The high-level semantics of RDS from the application's point of view are

 *	Addressing
	RDS uses IPv4 addresses and 16bit port numbers to identify
	the end point of a connection. All socket operations that involve
	passing addresses between kernel and user space generally
	use a struct sockaddr_in.

	The fact that IPv4 addresses are used does not mean the underlying
	transport has to be IP-based. In fact, RDS over IB uses a
	reliable IB connection; the IP address is used exclusively to
	locate the remote node's GID (by ARPing for the given IP).

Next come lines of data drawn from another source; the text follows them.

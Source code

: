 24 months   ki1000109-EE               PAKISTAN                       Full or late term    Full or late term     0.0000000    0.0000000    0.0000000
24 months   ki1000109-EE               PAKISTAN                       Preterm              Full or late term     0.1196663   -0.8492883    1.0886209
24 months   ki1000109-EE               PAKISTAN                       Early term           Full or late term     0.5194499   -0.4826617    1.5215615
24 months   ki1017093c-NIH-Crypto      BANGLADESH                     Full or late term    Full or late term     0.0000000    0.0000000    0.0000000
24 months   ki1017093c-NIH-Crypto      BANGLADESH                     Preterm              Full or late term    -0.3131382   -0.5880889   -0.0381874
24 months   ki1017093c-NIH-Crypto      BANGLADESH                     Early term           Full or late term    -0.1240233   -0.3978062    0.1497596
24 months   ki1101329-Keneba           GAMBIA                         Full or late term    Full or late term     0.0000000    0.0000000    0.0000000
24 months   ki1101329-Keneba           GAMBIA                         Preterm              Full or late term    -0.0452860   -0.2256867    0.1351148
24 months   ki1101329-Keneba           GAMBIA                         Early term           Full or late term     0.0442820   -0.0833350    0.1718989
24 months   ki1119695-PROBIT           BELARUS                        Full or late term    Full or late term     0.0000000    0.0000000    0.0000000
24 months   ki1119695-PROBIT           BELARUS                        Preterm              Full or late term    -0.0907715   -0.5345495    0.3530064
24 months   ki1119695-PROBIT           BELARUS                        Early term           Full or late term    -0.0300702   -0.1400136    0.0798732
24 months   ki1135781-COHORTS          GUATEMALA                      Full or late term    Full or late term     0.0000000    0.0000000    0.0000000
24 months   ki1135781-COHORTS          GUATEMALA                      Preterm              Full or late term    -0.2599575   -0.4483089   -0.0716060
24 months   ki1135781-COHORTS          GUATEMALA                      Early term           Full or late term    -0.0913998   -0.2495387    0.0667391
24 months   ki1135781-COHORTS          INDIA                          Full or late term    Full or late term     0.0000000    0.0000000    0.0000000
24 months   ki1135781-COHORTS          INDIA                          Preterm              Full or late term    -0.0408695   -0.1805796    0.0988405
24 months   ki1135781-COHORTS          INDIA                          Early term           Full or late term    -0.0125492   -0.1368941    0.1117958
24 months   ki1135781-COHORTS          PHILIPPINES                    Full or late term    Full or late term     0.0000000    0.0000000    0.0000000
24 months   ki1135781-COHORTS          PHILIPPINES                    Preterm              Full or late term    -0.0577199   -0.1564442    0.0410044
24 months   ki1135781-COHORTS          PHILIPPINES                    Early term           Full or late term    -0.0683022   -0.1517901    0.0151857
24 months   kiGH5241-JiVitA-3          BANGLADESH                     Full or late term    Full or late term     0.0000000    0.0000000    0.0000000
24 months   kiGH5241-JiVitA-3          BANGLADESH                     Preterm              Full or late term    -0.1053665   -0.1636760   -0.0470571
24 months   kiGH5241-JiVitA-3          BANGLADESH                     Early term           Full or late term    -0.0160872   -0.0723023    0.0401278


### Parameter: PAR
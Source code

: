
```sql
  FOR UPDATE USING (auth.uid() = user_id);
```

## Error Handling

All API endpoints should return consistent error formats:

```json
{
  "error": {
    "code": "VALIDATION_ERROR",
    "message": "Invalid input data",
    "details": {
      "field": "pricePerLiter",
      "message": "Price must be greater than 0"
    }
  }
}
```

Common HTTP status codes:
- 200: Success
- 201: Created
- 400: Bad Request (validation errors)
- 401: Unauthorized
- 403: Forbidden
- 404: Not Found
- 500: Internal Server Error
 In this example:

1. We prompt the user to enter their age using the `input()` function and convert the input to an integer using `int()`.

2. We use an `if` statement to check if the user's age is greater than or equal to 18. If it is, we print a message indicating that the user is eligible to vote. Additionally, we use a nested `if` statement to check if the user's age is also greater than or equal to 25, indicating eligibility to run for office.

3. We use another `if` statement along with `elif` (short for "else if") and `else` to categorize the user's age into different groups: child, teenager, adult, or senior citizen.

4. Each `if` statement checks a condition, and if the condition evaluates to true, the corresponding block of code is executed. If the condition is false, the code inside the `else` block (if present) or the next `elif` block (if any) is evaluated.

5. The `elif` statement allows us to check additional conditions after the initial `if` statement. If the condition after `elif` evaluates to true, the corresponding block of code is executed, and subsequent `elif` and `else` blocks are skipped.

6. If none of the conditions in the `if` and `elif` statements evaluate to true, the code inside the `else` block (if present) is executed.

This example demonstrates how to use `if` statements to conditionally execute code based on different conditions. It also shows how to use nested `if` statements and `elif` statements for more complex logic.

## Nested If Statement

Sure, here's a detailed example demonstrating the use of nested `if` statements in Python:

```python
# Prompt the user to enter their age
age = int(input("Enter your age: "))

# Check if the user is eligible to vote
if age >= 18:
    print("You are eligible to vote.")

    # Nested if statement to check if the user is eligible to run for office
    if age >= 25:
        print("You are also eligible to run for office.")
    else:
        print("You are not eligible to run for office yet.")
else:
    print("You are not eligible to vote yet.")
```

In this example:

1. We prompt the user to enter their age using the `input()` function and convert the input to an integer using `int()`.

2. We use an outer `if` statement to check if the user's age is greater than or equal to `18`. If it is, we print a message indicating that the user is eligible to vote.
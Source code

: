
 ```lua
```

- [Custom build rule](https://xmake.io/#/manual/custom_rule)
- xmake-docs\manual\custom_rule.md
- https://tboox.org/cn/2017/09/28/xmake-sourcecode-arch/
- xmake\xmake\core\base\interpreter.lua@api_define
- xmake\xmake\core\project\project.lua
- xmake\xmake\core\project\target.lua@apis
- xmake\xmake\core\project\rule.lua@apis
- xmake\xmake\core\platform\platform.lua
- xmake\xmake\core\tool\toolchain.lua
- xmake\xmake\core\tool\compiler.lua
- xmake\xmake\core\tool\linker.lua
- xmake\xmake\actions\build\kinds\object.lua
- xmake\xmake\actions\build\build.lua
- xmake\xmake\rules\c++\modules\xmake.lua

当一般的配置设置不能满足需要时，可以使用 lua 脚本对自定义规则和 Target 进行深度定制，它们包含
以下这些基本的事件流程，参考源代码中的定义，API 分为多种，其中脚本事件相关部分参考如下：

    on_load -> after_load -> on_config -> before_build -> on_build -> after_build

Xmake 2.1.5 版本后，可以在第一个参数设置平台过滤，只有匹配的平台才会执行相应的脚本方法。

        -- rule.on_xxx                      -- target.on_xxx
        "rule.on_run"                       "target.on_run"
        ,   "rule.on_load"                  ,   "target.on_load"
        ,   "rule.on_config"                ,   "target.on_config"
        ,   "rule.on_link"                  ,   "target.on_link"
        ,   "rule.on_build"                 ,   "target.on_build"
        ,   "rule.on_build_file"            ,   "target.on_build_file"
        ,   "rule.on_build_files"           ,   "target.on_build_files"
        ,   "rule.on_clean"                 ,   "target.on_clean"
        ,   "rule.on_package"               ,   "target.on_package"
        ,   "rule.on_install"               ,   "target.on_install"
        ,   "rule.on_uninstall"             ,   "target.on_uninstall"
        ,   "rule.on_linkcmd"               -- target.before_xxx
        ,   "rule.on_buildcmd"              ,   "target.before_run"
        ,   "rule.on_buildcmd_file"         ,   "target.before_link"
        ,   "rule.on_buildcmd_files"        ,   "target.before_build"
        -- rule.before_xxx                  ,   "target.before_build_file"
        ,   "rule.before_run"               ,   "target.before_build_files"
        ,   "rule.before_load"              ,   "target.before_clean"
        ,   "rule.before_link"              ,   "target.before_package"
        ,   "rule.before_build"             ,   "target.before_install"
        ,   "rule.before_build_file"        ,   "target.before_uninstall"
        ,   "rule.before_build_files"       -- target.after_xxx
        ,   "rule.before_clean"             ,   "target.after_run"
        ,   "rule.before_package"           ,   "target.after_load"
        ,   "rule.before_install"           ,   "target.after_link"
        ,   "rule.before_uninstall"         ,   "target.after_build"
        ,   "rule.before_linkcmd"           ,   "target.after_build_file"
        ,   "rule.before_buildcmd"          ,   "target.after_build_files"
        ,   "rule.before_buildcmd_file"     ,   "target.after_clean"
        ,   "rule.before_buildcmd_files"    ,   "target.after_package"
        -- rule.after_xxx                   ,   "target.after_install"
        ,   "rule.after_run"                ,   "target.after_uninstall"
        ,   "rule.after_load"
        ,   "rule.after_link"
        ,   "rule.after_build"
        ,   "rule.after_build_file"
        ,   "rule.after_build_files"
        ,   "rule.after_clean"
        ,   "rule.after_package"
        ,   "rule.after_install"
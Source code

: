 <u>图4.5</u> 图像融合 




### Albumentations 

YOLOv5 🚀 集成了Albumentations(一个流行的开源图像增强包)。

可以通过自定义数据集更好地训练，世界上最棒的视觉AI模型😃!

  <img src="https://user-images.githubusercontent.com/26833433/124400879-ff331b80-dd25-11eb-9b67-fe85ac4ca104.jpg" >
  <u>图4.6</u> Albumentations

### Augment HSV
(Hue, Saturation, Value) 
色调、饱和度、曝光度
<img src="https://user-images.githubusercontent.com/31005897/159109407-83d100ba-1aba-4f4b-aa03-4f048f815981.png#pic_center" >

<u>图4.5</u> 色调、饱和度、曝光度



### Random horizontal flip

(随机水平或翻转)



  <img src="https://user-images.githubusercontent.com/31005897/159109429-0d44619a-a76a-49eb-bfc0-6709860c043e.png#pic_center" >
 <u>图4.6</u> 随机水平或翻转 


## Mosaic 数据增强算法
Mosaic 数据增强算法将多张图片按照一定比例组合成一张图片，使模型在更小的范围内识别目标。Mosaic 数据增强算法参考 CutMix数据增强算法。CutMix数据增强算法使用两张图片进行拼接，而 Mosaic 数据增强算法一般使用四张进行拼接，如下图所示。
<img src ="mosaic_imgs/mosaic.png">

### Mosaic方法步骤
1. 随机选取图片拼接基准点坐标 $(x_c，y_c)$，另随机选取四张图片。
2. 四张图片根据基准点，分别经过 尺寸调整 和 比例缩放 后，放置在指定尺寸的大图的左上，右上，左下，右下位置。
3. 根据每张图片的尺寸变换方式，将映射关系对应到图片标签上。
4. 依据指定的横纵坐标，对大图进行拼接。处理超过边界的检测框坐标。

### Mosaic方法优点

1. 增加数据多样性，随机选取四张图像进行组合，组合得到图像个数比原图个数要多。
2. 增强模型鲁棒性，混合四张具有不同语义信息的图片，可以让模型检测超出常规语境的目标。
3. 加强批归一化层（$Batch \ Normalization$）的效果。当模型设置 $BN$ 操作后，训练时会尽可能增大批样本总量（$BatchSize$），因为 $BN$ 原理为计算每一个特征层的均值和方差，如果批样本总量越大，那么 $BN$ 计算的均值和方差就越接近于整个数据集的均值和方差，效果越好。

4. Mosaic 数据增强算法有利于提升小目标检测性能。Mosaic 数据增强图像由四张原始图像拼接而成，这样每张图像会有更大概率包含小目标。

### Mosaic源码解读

	The port space is entirely independent of UDP, TCP or any other
	protocol.

 *	Socket interface
 	RDS sockets work *mostly* as you would expect from a BSD
	socket. The next section will cover the details. At any rate,
	all I/O is performed through the standard BSD socket API.
	Some additions like zerocopy support are implemented through
	control messages, while other extensions use the getsockopt/
	setsockopt calls.

	Sockets must be bound before you can send or receive data.
	This is needed because binding also selects a transport and
	attaches it to the socket. Once bound, the transport assignment
	does not change. RDS will tolerate IPs moving around (eg in
	a active-active HA scenario), but only as long as the address
	doesn't move to a different transport.

 *	sysctls
 	RDS supports a number of sysctls in /proc/sys/net/rds

Socket Interface
================

AF_RDS, PF_RDS, SOL_RDS
	These constants haven't been assigned yet, because RDS isn't in
	mainline yet. Currently, the kernel module assigns some constant
	and publishes it to user space through two sysctl files
		/proc/sys/net/rds/pf_rds
		/proc/sys/net/rds/sol_rds

fd = socket(PF_RDS, SOCK_SEQPACKET, 0);
	This creates a new, unbound RDS socket.

setsockopt(SOL_SOCKET): send and receive buffer size
	RDS honors the send and receive buffer size socket options.
	You are not allowed to queue more than SO_SNDSIZE bytes to
	a socket. A message is queueud when you call sendmsg, and
	it leaves the queue when the remote system acknowledges
	its arrival.

	The SO_RCVSIZE option controls the maximum receive queue length.
	This is a soft limit rather than a hard limit - RDS will
	continue to accept and queue incoming messages, even if that
	takes the queue length over the limit. However, it will also
	mark the port as "congested" and send a congestion update to
	the source node. The source node is supposed to throttle any
	processes sending to this congested port.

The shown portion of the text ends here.